Shakespeare’s play, The Merchant of Venice, is the most interesting one I’ve read thus far. As a Muslim living in America, I found myself relating to the Jewish character, Shylock. Although Shylock is seemingly depicted as merciless and crude, he can’t necessarily be blamed for his cruelty when one sees the way in which he is treated as a consequence of his religion.

The struggle between Christianity and Judaism in The Merchant of Venice is something that has been and is still relevant in every society. For example, in America today, there are many ignorant people who believe that all Muslims are terrorists who hate Americans. Obviously, this is a stereotype, but it seems that these stereotypes were no different in Venice at this time. Religious tolerance is something this world has been in need of for some time. This is why I was delighted to come across Dan Swindle’s article, titled “Shylock: A Hidden Hero”. Swindle analyzes the way “Shakespeare victimizes Shylock in order to form a hidden sympathy for the bereaved Jewish population”.

Swindle depicts this analysis through an explanation of Shakespeare’s additions to the original Shylock plot from a fourteenth century collection Il Pecorone, “The Simpleton” and The Jew of Malta, written by Shakespeare’s colleague, Christopher Marlowe.

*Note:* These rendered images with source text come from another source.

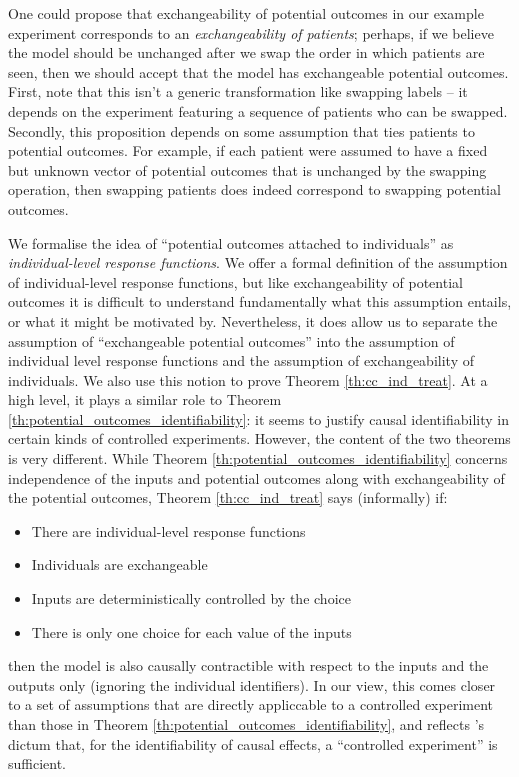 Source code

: One could propose that exchangeability of potential outcomes in our example experiment corresponds to an \emph{exchangeability of patients}; perhaps, if we believe the model should be unchanged after we swap the order in which patients are seen, then we should accept that the model has exchangeable potential outcomes. First, note that this isn't a generic transformation like swapping labels -- it depends on the experiment featuring a sequence of patients who can be swapped. Secondly, this proposition depends on some assumption that ties patients to potential outcomes. For example, if each patient were assumed to have a fixed but unknown vector of potential outcomes that is unchanged by the swapping operation, then swapping patients does indeed correspond to swapping potential outcomes.

We formalise the idea of ``potential outcomes attached to individuals'' as \emph{individual-level response functions}. We offer a formal definition of the assumption of individual-level response functions, but like exchangeability of potential outcomes it is difficult to understand fundamentally what this assumption entails, or what it might be motivated by. Nevertheless, it does allow us to separate the assumption of ``exchangeable potential outcomes'' into the assumption of individual level response functions and the assumption of exchangeability of individuals. We also use this notion to prove Theorem \ref{th:cc_ind_treat}. At a high level, it plays a similar role to Theorem \ref{th:potential_outcomes_identifiability}: it seems to justify causal identifiability in certain kinds of controlled experiments. However, the content of the two theorems is very different. While Theorem \ref{th:potential_outcomes_identifiability} concerns independence of the inputs and potential outcomes along with exchangeability of the potential outcomes, Theorem \ref{th:cc_ind_treat} says (informally) if:
\begin{itemize}
    \item There are individual-level response functions
    \item Individuals are exchangeable
    \item Inputs are deterministically controlled by the choice
    \item There is only one choice for each value of the inputs
\end{itemize}
then the model is also causally contractible with respect to the inputs and the outputs only (ignoring the individual identifiers). In our view, this comes closer to a set of assumptions that are directly appliccable to a controlled experiment than those in Theorem \ref{th:potential_outcomes_identifiability}, and reflects \citet{kasy_why_2016}'s dictum that, for the identifiability of causal effects, a ``controlled experiment'' is sufficient.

What I found most interesting about Swindle’s analysis is the background he gives behind the Jewish character, Barbas, in The Jew of Malta. Barbas says “As for myself, I walk abroad a-nights and kill sick people groaning under walls; sometimes I go about and poison wells…”. Barbas’s line is a reference to how Jews were accused of poisoning wells in the bubonic plague that swept across England. This racial profiling that the Jews have endured is absurd.

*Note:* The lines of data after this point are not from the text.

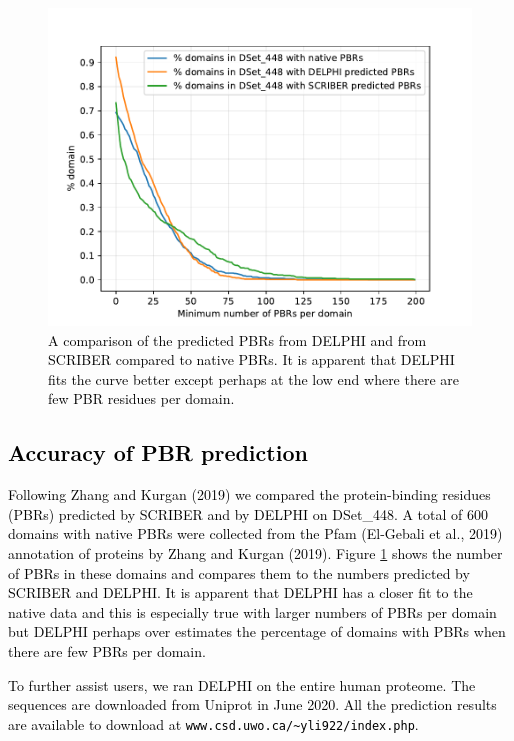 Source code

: \documentclass{bioinfo}
\newcommand{\mySecondColor}{black}
\begin{document}
\begin{figure}
\centering
\includegraphics[width=\columnwidth]{plot_DS448_domain.pdf}
  \caption{\textcolor{\mySecondColor}{A comparison of the predicted PBRs from DELPHI and from SCRIBER compared to native PBRs.  It is apparent that DELPHI fits the curve better except perhaps at the low end where there are few PBR residues per domain.} 
  \label{fig_plot_DS448_domain}}
\end{figure}


\subsection{\textcolor{\mySecondColor}{Accuracy of PBR prediction}}
\textcolor{\mySecondColor}{Following Zhang and Kurgan (2019) we compared the protein-binding residues (PBRs) predicted by SCRIBER and by DELPHI on DSet\_448.  
A total of 600 domains with native PBRs were collected from the Pfam (El-Gebali et al., 2019) annotation of proteins by Zhang and Kurgan (2019).  
Figure \ref{fig_plot_DS448_domain} shows the number of PBRs in these domains and compares them to the numbers predicted by SCRIBER and DELPHI. 
It is apparent that DELPHI has a closer fit to the native data and this is especially 
true with larger numbers of PBRs per domain but DELPHI perhaps over estimates the percentage of domains with PBRs when there are few PBRs per domain.}

\textcolor{\mySecondColor}{
To further assist users, we ran DELPHI on the entire human proteome. The sequences are downloaded from Uniprot in June 2020. All the prediction results are available to download at \texttt{www.csd.uwo.ca/\textasciitilde{}yli922/index.php}.
}
\end{document}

Swindle proves Shakespeare’s attempt of how he made Shylock a sympathetic character though various approaches. First, Shylock is introduced as being a simple man with religious differences. Then, Shakespeare gives Shylock extreme lines, but balances it out by provoking sympathy. This made me think about how Shylcock tells Antonio he despises him but then says that Antonio hates the Jewish nation, calls him names, and spits on him. If any one of us have endured the same thing then wouldn’t we also be fed up given that in this case specifically, it has been years of humiliation and degradation? Lastly, though Shakespeare wrote this play hundreds of years ago, there are lessons we could take from it in terms of today’s society. As Shylock said, “Hath not a Jew eyes? Hath not a Jew hands, organs, dimensions, senses, affections, passions? Fed with the same food, hurt with the same weapons, subject to the same diseases, healed by the same means, warmed and cooled by the same winter and summer as a Christian is?”.

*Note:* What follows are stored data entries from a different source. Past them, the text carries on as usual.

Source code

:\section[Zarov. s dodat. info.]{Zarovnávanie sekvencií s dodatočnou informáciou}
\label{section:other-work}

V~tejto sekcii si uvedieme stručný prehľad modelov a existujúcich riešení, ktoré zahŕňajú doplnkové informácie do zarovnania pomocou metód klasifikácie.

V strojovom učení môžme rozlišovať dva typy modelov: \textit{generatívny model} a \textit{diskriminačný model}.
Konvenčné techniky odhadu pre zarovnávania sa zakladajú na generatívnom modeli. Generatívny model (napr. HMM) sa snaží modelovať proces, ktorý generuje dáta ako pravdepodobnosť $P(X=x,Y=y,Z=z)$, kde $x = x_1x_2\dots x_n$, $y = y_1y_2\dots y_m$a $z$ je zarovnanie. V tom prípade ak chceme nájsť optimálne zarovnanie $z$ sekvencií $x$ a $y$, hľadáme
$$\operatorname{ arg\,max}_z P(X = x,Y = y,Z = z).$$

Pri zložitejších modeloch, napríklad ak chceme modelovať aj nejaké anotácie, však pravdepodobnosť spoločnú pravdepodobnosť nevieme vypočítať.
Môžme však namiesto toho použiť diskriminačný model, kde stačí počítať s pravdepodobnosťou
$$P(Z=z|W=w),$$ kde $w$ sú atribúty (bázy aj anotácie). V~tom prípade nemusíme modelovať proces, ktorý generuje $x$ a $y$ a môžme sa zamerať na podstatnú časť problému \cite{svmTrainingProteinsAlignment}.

We are all the same physically and mentally. We are capable of the same thoughts and beliefs. It is all about choice in what one individual thinks is right. We all have that power to choose, and we should be able to exercise it. In all, I admired Swindle’s take on The Merchant of Venice and thought he demonstrated Shylock’s sympathizing character perfectly. Unlike the other literary works, Shakespeare actually manages to make the 400 years of Jews’ depiction as conniving monsters into a victim who struggles for equality and mercy for not only himself, but the entire Jewish population.